**What to produce**
Reproduce the listing below exactly, except for its pictures.

[Record excerpts]

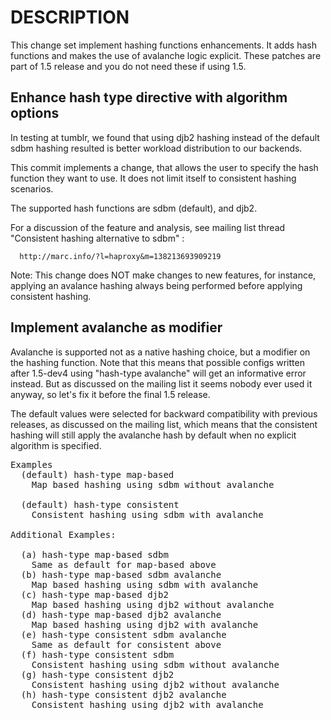 DESCRIPTION
===========

This change set implement hashing functions enhancements. It adds hash functions
and makes the use of avalanche logic explicit. These patches are part of 1.5
release and you do not need these if using 1.5.

Enhance hash type directive with algorithm options
--------------------------------------------------

In testing at tumblr, we found that using djb2 hashing instead of the
default sdbm hashing resulted is better workload distribution to our backends.

This commit implements a change, that allows the user to specify the hash
function they want to use. It does not limit itself to consistent hashing
scenarios.

The supported hash functions are sdbm (default), and djb2.

For a discussion of the feature and analysis, see mailing list thread
"Consistent hashing alternative to sdbm" :

      http://marc.info/?l=haproxy&m=138213693909219

Note: This change does NOT make changes to new features, for instance,
applying an avalance hashing always being performed before applying
consistent hashing.

Implement avalanche as modifier
-------------------------------

Avalanche is supported not as a native hashing choice, but a modifier
on the hashing function. Note that this means that possible configs
written after 1.5-dev4 using "hash-type avalanche" will get an informative
error instead. But as discussed on the mailing list it seems nobody ever
used it anyway, so let's fix it before the final 1.5 release.

The default values were selected for backward compatibility with previous
releases, as discussed on the mailing list, which means that the consistent
hashing will still apply the avalanche hash by default when no explicit
algorithm is specified.

<pre>
Examples
  (default) hash-type map-based
	Map based hashing using sdbm without avalanche

  (default) hash-type consistent
	Consistent hashing using sdbm with avalanche

Additional Examples:

  (a) hash-type map-based sdbm
	Same as default for map-based above
  (b) hash-type map-based sdbm avalanche
	Map based hashing using sdbm with avalanche
  (c) hash-type map-based djb2
	Map based hashing using djb2 without avalanche
  (d) hash-type map-based djb2 avalanche
	Map based hashing using djb2 with avalanche
  (e) hash-type consistent sdbm avalanche
	Same as default for consistent above
  (f) hash-type consistent sdbm
	Consistent hashing using sdbm without avalanche
  (g) hash-type consistent djb2
	Consistent hashing using djb2 without avalanche
  (h) hash-type consistent djb2 avalanche
	Consistent hashing using djb2 with avalanche
</pre>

[/Record excerpts]

**The answer**
 DESCRIPTION
===========

This change set implement hashing functions enhancements. It adds hash functions
and makes the use of avalanche logic explicit. These patches are part of 1.5
release and you do not need these if using 1.5.

Enhance hash type directive with algorithm options
--------------------------------------------------

In testing at tumblr, we found that using djb2 hashing instead of the
default sdbm hashing resulted is better workload distribution to our backends.

This commit implements a change, that allows the user to specify the hash
function they want to use. It does not limit itself to consistent hashing
scenarios.

The supported hash functions are sdbm (default), and djb2.

For a discussion of the feature and analysis, see mailing list thread
"Consistent hashing alternative to sdbm" :

      http://marc.info/?l=haproxy&m=138213693909219

Note: This change does NOT make changes to new features, for instance,
applying an avalance hashing always being performed before applying
consistent hashing.

Implement avalanche as modifier
-------------------------------

Avalanche is supported not as a native hashing choice, but a modifier
on the hashing function. Note that this means that possible configs
written after 1.5-dev4 using "hash-type avalanche" will get an informative
error instead. But as discussed on the mailing list it seems nobody ever
used it anyway, so let's fix it before the final 1.5 release.

The default values were selected for backward compatibility with previous
releases, as discussed on the mailing list, which means that the consistent
hashing will still apply the avalanche hash by default when no explicit
algorithm is specified.

<pre>
Examples
  (default) hash-type map-based
	Map based hashing using sdbm without avalanche

  (default) hash-type consistent
	Consistent hashing using sdbm with avalanche

Additional Examples:

  (a) hash-type map-based sdbm
	Same as default for map-based above
  (b) hash-type map-based sdbm avalanche
	Map based hashing using sdbm with avalanche
  (c) hash-type map-based djb2
	Map based hashing using djb2 without avalanche
  (d) hash-type map-based djb2 avalanche
	Map based hashing using djb2 with avalanche
  (e) hash-type consistent sdbm avalanche
	Same as default for consistent above
  (f) hash-type consistent sdbm
	Consistent hashing using sdbm without avalanche
  (g) hash-type consistent djb2
	Consistent hashing using djb2 without avalanche
  (h) hash-type consistent djb2 avalanche
	Consistent hashing using djb2 with avalanche
</pre>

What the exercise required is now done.